On Friday, shortly after 9am in the Iberian peninsula —and weather permitting— the skies will host a first-rate show that will be visible from all parts of Europe.
The new moon will cross in front of the sun, slowly hiding its disc to create a total solar eclipse for nearly three minutes.
While the best views will be from the Feroe Islands and Svalbard in the northern Atlantic Ocean, millions of people will see a partial eclipse in Europe, North Africa, northwest Asia and the Middle East (in the Americas, only the tip of Newfoundland in Canada will get a glimpse).
Europeans will not get another chance to see an eclipse of the sun again until 2026.
The Madrid Planetarium is organizing a viewing event for interested residents
The total eclipse, which will begin in Greenland and end close to the North Pole, nearly coincides with the March 20 equinox that marks the beginning of spring in the northern hemisphere, resulting in “a high probability of aurora borealis formations,” said Miquel Serra-Ricart, a researcher at the Canary Islands Astrophysics Institute and a veteran eclipse “hunter.”

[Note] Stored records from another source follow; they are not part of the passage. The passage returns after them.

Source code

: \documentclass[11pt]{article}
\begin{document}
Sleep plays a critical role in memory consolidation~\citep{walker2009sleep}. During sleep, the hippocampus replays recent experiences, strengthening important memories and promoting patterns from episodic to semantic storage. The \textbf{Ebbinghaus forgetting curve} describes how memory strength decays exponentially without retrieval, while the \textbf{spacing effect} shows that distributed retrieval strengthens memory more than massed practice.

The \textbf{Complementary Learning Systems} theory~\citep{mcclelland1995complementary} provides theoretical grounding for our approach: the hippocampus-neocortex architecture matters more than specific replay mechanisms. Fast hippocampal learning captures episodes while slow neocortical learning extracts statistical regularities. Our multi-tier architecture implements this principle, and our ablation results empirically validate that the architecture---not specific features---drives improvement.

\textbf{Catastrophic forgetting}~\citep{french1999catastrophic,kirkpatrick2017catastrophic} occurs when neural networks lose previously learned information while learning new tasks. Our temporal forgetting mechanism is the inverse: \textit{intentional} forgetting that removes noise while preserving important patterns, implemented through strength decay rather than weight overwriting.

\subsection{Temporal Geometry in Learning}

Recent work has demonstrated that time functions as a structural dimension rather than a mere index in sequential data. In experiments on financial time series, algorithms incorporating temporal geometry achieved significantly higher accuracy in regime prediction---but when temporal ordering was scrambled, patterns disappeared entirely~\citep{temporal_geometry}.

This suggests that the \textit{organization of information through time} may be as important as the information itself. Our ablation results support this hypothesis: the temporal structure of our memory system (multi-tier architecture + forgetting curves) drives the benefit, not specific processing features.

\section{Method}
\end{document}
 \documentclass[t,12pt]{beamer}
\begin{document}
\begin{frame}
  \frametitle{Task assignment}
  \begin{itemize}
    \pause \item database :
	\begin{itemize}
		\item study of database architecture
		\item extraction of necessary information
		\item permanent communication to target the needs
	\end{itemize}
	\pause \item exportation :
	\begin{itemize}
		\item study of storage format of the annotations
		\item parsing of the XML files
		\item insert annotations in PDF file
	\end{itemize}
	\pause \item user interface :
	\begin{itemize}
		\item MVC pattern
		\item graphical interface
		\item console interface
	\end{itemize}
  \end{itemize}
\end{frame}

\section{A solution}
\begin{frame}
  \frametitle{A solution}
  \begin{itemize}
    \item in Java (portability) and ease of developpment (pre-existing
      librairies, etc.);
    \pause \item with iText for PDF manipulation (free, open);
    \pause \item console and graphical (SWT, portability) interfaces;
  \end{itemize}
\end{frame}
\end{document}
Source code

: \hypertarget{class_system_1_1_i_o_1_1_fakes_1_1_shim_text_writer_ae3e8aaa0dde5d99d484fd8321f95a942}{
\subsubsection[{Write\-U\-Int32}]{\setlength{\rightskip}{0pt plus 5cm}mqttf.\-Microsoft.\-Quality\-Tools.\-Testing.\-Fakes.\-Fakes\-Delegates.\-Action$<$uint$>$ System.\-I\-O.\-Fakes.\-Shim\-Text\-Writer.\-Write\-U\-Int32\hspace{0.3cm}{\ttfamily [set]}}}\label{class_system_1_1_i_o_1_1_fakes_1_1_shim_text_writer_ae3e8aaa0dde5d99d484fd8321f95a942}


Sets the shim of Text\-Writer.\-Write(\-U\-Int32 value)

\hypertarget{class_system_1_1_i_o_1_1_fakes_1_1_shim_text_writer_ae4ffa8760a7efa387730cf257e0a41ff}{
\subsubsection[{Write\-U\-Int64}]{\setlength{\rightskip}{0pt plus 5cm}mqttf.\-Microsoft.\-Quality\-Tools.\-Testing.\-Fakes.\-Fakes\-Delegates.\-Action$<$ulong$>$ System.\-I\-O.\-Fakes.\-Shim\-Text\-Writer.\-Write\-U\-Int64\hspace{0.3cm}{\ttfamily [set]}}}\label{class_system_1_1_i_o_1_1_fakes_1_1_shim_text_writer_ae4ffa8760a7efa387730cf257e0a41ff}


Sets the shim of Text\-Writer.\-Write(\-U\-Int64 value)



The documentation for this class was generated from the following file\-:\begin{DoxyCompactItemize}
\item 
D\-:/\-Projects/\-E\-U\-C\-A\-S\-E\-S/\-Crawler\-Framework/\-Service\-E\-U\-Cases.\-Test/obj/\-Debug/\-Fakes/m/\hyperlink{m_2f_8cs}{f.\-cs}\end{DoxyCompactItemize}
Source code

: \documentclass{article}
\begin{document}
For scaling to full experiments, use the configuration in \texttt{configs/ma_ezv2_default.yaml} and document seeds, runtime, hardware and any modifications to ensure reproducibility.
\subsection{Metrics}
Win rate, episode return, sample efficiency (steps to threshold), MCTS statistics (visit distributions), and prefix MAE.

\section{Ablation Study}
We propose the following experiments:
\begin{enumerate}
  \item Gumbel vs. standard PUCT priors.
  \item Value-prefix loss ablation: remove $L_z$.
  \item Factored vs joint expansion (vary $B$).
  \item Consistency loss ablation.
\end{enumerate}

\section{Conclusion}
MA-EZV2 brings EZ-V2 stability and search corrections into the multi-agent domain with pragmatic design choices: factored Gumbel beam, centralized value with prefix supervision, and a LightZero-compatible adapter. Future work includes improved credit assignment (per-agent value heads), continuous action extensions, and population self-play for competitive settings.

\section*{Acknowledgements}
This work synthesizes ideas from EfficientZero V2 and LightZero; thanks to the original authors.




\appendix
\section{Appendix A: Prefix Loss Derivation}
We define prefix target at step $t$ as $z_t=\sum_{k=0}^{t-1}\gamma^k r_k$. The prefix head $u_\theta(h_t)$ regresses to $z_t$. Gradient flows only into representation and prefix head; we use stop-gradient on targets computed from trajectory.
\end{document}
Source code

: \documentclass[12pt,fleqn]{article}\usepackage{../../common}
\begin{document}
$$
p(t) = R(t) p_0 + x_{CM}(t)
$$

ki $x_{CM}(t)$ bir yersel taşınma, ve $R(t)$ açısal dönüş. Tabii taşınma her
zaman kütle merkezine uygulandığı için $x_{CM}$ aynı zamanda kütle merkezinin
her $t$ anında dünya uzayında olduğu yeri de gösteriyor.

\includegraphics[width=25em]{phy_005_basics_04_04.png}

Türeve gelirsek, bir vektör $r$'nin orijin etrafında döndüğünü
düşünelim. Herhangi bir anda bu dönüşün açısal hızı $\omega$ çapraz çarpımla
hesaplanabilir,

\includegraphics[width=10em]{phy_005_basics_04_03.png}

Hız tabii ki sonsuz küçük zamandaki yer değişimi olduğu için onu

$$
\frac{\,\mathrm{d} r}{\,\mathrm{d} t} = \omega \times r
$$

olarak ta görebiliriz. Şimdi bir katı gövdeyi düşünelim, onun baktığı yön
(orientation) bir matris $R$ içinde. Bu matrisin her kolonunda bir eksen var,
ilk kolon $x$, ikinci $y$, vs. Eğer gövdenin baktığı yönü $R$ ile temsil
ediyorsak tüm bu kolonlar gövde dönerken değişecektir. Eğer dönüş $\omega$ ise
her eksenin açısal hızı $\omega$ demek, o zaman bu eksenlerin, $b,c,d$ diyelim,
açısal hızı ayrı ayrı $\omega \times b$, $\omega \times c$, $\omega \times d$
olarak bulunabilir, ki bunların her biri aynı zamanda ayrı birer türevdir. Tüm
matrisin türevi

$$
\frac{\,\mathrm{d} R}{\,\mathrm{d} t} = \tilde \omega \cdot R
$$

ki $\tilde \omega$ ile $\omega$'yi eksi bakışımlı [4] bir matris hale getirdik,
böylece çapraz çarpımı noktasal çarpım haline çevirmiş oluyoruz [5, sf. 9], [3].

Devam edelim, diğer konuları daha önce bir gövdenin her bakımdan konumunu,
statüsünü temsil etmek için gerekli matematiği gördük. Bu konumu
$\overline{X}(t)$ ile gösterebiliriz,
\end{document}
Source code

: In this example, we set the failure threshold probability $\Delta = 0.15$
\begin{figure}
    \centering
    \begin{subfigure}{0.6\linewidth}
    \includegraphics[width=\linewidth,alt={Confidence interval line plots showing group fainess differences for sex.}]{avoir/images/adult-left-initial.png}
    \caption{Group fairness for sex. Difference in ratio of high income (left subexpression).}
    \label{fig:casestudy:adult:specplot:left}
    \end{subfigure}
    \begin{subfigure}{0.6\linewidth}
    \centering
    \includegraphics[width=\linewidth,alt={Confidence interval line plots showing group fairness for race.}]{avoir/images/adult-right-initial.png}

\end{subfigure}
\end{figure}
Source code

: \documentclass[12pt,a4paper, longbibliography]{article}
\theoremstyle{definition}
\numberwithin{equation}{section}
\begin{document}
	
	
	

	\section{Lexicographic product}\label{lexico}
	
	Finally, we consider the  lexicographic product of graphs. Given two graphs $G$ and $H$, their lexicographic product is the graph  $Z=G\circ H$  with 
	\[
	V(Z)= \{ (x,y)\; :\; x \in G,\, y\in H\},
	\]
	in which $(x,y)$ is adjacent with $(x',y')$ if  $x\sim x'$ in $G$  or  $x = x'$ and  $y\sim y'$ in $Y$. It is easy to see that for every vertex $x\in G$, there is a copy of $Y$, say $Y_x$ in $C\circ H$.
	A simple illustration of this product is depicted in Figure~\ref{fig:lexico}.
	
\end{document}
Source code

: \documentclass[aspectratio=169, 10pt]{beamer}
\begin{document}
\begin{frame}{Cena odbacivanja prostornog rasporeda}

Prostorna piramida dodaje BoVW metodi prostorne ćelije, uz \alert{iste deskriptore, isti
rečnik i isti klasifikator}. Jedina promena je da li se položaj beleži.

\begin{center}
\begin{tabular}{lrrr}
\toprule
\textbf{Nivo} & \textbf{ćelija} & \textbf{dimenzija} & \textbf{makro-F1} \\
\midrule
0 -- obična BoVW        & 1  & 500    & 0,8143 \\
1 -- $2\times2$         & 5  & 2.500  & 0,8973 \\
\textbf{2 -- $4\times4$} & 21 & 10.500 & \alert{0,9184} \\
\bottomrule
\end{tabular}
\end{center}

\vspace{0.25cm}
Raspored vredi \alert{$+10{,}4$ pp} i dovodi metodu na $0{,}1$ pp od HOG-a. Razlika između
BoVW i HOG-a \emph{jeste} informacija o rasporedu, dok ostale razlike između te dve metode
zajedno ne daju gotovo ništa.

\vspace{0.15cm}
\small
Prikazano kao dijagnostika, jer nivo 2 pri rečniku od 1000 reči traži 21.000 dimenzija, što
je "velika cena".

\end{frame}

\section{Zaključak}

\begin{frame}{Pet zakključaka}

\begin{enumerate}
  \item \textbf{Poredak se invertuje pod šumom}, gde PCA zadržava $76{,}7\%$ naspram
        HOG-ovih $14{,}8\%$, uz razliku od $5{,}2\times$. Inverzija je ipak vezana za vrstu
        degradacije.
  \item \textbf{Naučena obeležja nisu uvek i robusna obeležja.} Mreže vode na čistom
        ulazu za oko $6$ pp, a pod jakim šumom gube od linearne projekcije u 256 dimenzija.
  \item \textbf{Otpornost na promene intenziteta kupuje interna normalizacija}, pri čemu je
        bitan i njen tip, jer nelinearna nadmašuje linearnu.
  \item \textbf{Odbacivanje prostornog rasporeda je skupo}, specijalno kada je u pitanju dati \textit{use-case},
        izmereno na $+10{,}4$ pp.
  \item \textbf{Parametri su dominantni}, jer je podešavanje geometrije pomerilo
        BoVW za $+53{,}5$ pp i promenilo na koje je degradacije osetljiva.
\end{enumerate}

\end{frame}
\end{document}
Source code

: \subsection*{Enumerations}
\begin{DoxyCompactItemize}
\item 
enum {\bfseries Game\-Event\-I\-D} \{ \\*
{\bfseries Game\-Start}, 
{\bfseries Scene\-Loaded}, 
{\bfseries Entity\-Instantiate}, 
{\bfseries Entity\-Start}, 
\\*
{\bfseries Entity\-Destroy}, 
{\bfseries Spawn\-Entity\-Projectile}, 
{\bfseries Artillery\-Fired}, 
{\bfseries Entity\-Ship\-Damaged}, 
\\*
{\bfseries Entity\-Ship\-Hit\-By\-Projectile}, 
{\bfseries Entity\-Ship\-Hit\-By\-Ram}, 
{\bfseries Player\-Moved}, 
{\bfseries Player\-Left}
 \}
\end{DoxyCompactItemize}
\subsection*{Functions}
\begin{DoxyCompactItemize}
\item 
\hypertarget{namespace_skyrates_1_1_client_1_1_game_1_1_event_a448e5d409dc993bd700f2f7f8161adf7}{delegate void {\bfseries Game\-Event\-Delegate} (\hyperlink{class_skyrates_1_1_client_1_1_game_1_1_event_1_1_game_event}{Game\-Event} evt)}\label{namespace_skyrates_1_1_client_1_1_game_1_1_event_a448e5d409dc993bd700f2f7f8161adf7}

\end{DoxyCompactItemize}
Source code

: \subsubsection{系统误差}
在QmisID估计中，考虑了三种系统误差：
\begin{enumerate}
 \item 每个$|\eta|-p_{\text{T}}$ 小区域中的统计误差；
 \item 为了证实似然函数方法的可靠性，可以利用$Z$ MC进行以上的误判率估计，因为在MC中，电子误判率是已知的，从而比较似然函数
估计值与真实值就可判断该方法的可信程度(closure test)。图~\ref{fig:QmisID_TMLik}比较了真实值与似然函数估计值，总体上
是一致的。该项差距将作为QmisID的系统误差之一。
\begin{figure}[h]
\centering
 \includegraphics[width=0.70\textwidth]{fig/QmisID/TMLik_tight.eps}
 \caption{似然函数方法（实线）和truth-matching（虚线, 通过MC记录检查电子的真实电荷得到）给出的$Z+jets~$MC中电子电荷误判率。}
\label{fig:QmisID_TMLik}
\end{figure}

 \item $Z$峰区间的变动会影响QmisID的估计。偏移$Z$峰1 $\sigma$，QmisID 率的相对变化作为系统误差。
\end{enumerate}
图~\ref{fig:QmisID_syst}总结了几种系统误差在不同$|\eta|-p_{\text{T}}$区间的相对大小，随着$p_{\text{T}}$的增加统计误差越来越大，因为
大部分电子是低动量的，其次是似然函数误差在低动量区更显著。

A solar eclipse occurs when the moon crosses between the sun and the Earth, projecting a shadow on a portion of our planet. Although the moon is much smaller than the sun, it is also a lot closer to us, so that they appear to be the same size when viewed from the Earth’s surface.
In the Iberian peninsula, the best views will be in the north: in the Gacilian city of A Coruña, 76 percent of the sun will be covered by the moon, while in Madrid it will be 67 percent and 64 percent in Barcelona, says the National Museum of Science and Technology.
By comparison, people in London will see 87 percent of the sun in darkness, while in Scotland and northern Sweden, Norway and Finland 97 percent will be covered.
In Madrid, the Planetarium is organizing a viewing event for interested residents. While the eclipse will start to be visible at 9.04am, when the moon begins to advance from the upper right-hand edge of the sun, the eclipse will climax at 10.08am.
Experts warn about the risk of watching an eclipse, either partial or total, without proper eye protection. They also note that popular homemade solutions, such as CDs or film, do not work and put people at risk of serious eye damage.
Adverse weather conditions this week mean that clouds could hinder direct views of the eclipse. Some early planners have already bought airplane tickets to beat the rainy conditions and view the solar eclipse from above the clouds.